[Intel-xe] [PATCH] drm/xe: implement driver initiated functional reset
Rodrigo Vivi
rodrigo.vivi at intel.com
Thu Oct 5 14:38:17 UTC 2023
On Thu, Oct 05, 2023 at 06:50:47AM -0700, Daniele Ceraolo Spurio wrote:
>
>
> On 10/4/2023 10:19 AM, Rodrigo Vivi wrote:
> > On Mon, Oct 02, 2023 at 12:22:19PM +0000, Ofir Bitton wrote:
> > > On 02/10/2023 11:11, Andrzej Hajda wrote:
> > > >
> > > > On 01.10.2023 10:50, Ofir Bitton wrote:
> > > > > On 27/09/2023 10:46, Andrzej Hajda wrote:
> > > > > > Driver initiated functional reset (FLR) is the highest level of reset
> > > > > > that we can trigger from within the driver. In contrast to PCI FLR it
> > > > > > doesn't require re-enumeration of PCI BAR. It can be useful in case
> > > > > > GT fails to reset. It is also the only way to trigger GSC reset from
> > > > > > the driver and can be used in future addition of GSC support.
> > > > > >
> > > > > > Signed-off-by: Andrzej Hajda <andrzej.hajda at intel.com>
> > > > > > ---
> > > > > > Hi all,
> > > > > >
> > > > > > This is initial attempt to implement Driver-FLR in xe. Implementation
> > > > > > is copied from i915. I've skipped comments, but I can re-add them if
> > > > > > requested.
> > > > > > In i915 Driver-FLR is performed on driver unload if GSC was used.
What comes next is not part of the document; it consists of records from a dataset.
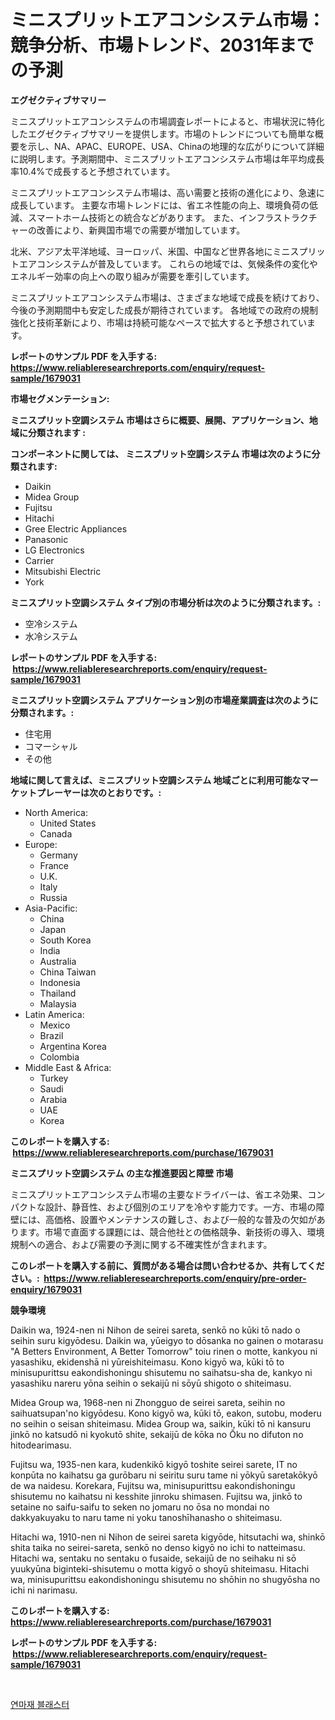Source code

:<p><h1>ミニスプリットエアコンシステム市場：競争分析、市場トレンド、2031年までの予測</h1></p><p><strong>エグゼクティブサマリー</strong></p>
<p><p>ミニスプリットエアコンシステムの市場調査レポートによると、市場状況に特化したエグゼクティブサマリーを提供します。市場のトレンドについても簡単な概要を示し、NA、APAC、EUROPE、USA、Chinaの地理的な広がりについて詳細に説明します。予測期間中、ミニスプリットエアコンシステム市場は年平均成長率10.4%で成長すると予想されています。</p><p>ミニスプリットエアコンシステム市場は、高い需要と技術の進化により、急速に成長しています。 主要な市場トレンドには、省エネ性能の向上、環境負荷の低減、スマートホーム技術との統合などがあります。 また、インフラストラクチャーの改善により、新興国市場での需要が増加しています。</p><p>北米、アジア太平洋地域、ヨーロッパ、米国、中国など世界各地にミニスプリットエアコンシステムが普及しています。 これらの地域では、気候条件の変化やエネルギー効率の向上への取り組みが需要を牽引しています。</p><p>ミニスプリットエアコンシステム市場は、さまざまな地域で成長を続けており、今後の予測期間中も安定した成長が期待されています。 各地域での政府の規制強化と技術革新により、市場は持続可能なペースで拡大すると予想されています。</p></p>
<p><strong>レポートのサンプル PDF を入手する: <a href="https://www.reliableresearchreports.com/enquiry/request-sample/1679031">https://www.reliableresearchreports.com/enquiry/request-sample/1679031</a></strong></p>
<p><strong>市場セグメンテーション:</strong></p>
<p><strong> ミニスプリット空調システム 市場はさらに概要、展開、アプリケーション、地域に分類されます :</strong></p>
<p><strong>コンポーネントに関しては、 ミニスプリット空調システム 市場は次のように分類されます: &nbsp;</strong></p>
<p><ul><li>Daikin</li><li>Midea Group</li><li>Fujitsu</li><li>Hitachi</li><li>Gree Electric Appliances</li><li>Panasonic</li><li>LG Electronics</li><li>Carrier</li><li>Mitsubishi Electric</li><li>York</li></ul></p>
<p><strong> ミニスプリット空調システム タイプ別の市場分析は次のように分類されます。:</strong></p>
<p><ul><li>空冷システム</li><li>水冷システム</li></ul></p>
<p><strong>レポートのサンプル PDF を入手する: &nbsp;<a href="https://www.reliableresearchreports.com/enquiry/request-sample/1679031">https://www.reliableresearchreports.com/enquiry/request-sample/1679031</a></strong></p>
<p><strong> ミニスプリット空調システム アプリケーション別の市場産業調査は次のように分類されます。:</strong></p>
<p><ul><li>住宅用</li><li>コマーシャル</li><li>その他</li></ul></p>
<p><strong>地域に関して言えば、ミニスプリット空調システム 地域ごとに利用可能なマーケットプレーヤーは次のとおりです。:</strong></p>
<p><ul>
    <li>
        North America:
        <ul>
            <li>United States</li>
            <li>Canada</li>
        </ul>
    </li>
    <li>
        Europe:
        <ul>
            <li>Germany</li>
            <li>France</li>
            <li>U.K.</li>
            <li>Italy</li>
            <li>Russia</li>
        </ul>
    </li>
    <li>
        Asia-Pacific:
        <ul>
            <li>China</li>
            <li>Japan</li>
            <li>South Korea</li>
            <li>India</li>
            <li>Australia</li>
            <li>China Taiwan</li>
            <li>Indonesia</li>
            <li>Thailand</li>
            <li>Malaysia</li>
        </ul>
    </li>
    <li>
        Latin America:
        <ul>
            <li>Mexico</li>
            <li>Brazil</li>
            <li>Argentina Korea</li>
            <li>Colombia</li>
        </ul>
    </li>
    <li>
        Middle East & Africa:
        <ul>
            <li>Turkey</li>
            <li>Saudi</li>
            <li>Arabia</li>
            <li>UAE</li>
            <li>Korea</li>
        </ul>
    </li>
    </ul></p>
<p><strong>このレポートを購入する: &nbsp;<a href="https://www.reliableresearchreports.com/purchase/1679031">https://www.reliableresearchreports.com/purchase/1679031</a></strong></p>
<p><strong>ミニスプリット空調システム の主な推進要因と障壁 市場</strong></p>
<p><p>ミニスプリットエアコンシステム市場の主要なドライバーは、省エネ効果、コンパクトな設計、静音性、および個別のエリアを冷やす能力です。一方、市場の障壁には、高価格、設置やメンテナンスの難しさ、および一般的な普及の欠如があります。市場で直面する課題には、競合他社との価格競争、新技術の導入、環境規制への適合、および需要の予測に関する不確実性が含まれます。</p></p>
<p><strong>このレポートを購入する前に、質問がある場合は問い合わせるか、共有してください。:&nbsp; <a href="https://www.reliableresearchreports.com/enquiry/pre-order-enquiry/1679031">https://www.reliableresearchreports.com/enquiry/pre-order-enquiry/1679031</a></strong></p>
<p><strong>競争環境</strong></p>
<p><p>Daikin wa, 1924-nen ni Nihon de seirei sareta, senkō no kūki tō nado o seihin suru kigyōdesu. Daikin wa, yūeigyo to dōsanka no gainen o motarasu "A Betters Environment, A Better Tomorrow" toiu rinen o motte, kankyou ni yasashiku, ekidenshā ni yūreishiteimasu. Kono kigyō wa, kūki tō to minisupurittsu eakondishoningu shisutemu no saihatsu-sha de, kankyo ni yasashiku nareru yōna seihin o sekaijū ni sōyū shigoto o shiteimasu.</p><p>Midea Group wa, 1968-nen ni Zhongguo de seirei sareta, seihin no saihuatsupan'no kigyōdesu. Kono kigyō wa, kūki tō, eakon, sutobu, moderu no seihin o seisan shiteimasu. Midea Group wa, saikin, kūki tō ni kansuru jinkō no katsudō ni kyokutō shite, sekaijū de kōka no Ōku no difuton no hitodearimasu.</p><p>Fujitsu wa, 1935-nen kara, kudenkikō kigyō toshite seirei sarete, IT no konpūta no kaihatsu ga gurōbaru ni seiritu suru tame ni yōkyū saretakōkyō de wa naidesu. Korekara, Fujitsu wa, minisupurittsu eakondishoningu shisutemu no kaihatsu ni kesshite jinroku shimasen. Fujitsu wa, jinkō to setaine no saifu-saifu to seken no jomaru no ōsa no mondai no dakkyakuyaku to naru tame ni yoku tanoshīhanasho o shiteimasu.</p><p>Hitachi wa, 1910-nen ni Nihon de seirei sareta kigyōde, hitsutachi wa, shinkō shita taika no seirei-sareta, senkō no denso kigyō no ichi to natteimasu. Hitachi wa, sentaku no sentaku o fusaide, sekaijū de no seihaku ni sō yuukyūna biginteki-shisutemu o motta kigyō o shoyū shiteimasu. Hitachi wa, minisupurittsu eakondishoningu shisutemu no shōhin no shugyōsha no ichi ni narimasu.</p></p>
<p><strong>このレポートを購入する: &nbsp; <a href="https://www.reliableresearchreports.com/purchase/1679031">https://www.reliableresearchreports.com/purchase/1679031</a></strong></p>
<p><strong>レポートのサンプル PDF を入手する: &nbsp;<a href="https://www.reliableresearchreports.com/enquiry/request-sample/1679031">https://www.reliableresearchreports.com/enquiry/request-sample/1679031</a></strong><strong></strong></p>
<p>&nbsp;</p>
<p><p><a href="https://github.com/bunxhcci35271755/Market-Research-Report-List-1/blob/main/34783447381.md">연마재 블래스터</a></p></p>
> > > > > > In xe GSC is not yet supported, but I have added trigger to perform FLR
> > > > > > in case GT fails to reset, I guess this could be proper use-case and
> > > > > > of course this is prerequisite to GSC support.
> > > > > >
> > > > > > Since this is my 1st patch to xe please be merciful in comments :)
> > > > > >
> > > > > > Regards
> > > > > > Andrzej
> > > > > > ---
> > > > > > drivers/gpu/drm/xe/regs/xe_gt_regs.h | 6 +++++
> > > > > > drivers/gpu/drm/xe/xe_gt.c | 2 ++
> > > > > > drivers/gpu/drm/xe/xe_gt_types.h | 3 +++
> > > > > > drivers/gpu/drm/xe/xe_mmio.c | 38
> > > > > > ++++++++++++++++++++++++++++
> > > > > > 4 files changed, 49 insertions(+)
> > > > > >
> > > > > > diff --git a/drivers/gpu/drm/xe/regs/xe_gt_regs.h
> > > > > > b/drivers/gpu/drm/xe/regs/xe_gt_regs.h
> > > > > > index e13fbbdf6929ea..769a8fd005931a 100644
> > > > > > --- a/drivers/gpu/drm/xe/regs/xe_gt_regs.h
> > > > > > +++ b/drivers/gpu/drm/xe/regs/xe_gt_regs.h
> > > > > > @@ -359,6 +359,12 @@
> > > > > > #define RCU_MODE XE_REG(0x14800,
> > > > > > XE_REG_OPTION_MASKED)
> > > > > > #define RCU_MODE_CCS_ENABLE REG_BIT(0)
> > > > > >
> > > > > > +#define GU_CNTL XE_REG(0x101010)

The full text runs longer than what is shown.